Start of Entries supplied
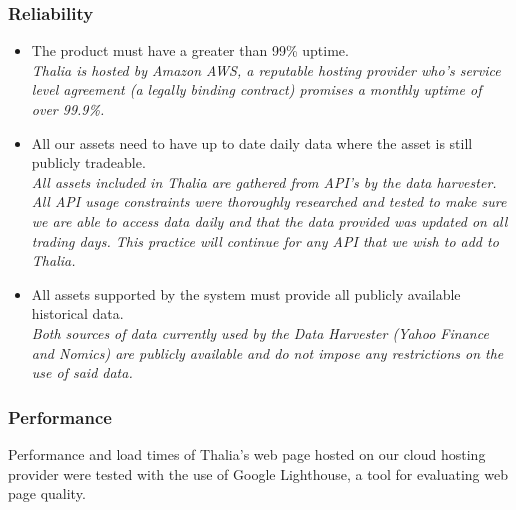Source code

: \documentclass[main.tex]{subfiles}
\begin{document}
\subsubsection{Reliability}
\begin{itemize}

\item The product must have a greater than 99\% uptime.\\
\textit{Thalia is hosted by Amazon AWS, a reputable hosting provider who’s service level agreement (a legally binding contract) promises a monthly uptime of over 99.9\%\cite{amazonSLA}.}

\item All our assets need to have up to date daily data where the asset is still publicly tradeable.\\
\textit{All assets included in Thalia are gathered from API’s by the data harvester. All API usage constraints were thoroughly researched and tested to make sure we are able to access data daily and that the data provided was updated on all trading days. This practice will continue for any API that we wish to add to Thalia.}

\item All assets supported by the system must provide all publicly available historical data.\\
\textit{Both sources of data currently used by the Data Harvester (Yahoo Finance and Nomics) are publicly available and do not impose any restrictions on the use of said data.}

\end{itemize}

\subsubsection{Performance}
Performance and load times of Thalia's web page hosted on our cloud hosting provider were tested with the use of Google Lighthouse, a tool for evaluating web page quality.
\end{document}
End of Entries supplied
* Instructions for the task
If a line in the records contains the word "data", copy it.

* Exercise output
\item All our assets need to have up to date daily data where the asset is still publicly tradeable.\\
\textit{All assets included in Thalia are gathered from API’s by the data harvester. All API usage constraints were thoroughly researched and tested to make sure we are able to access data daily and that the data provided was updated on all trading days. This practice will continue for any API that we wish to add to Thalia.}
\item All assets supported by the system must provide all publicly available historical data.\\
\textit{Both sources of data currently used by the Data Harvester (Yahoo Finance and Nomics) are publicly available and do not impose any restrictions on the use of said data.}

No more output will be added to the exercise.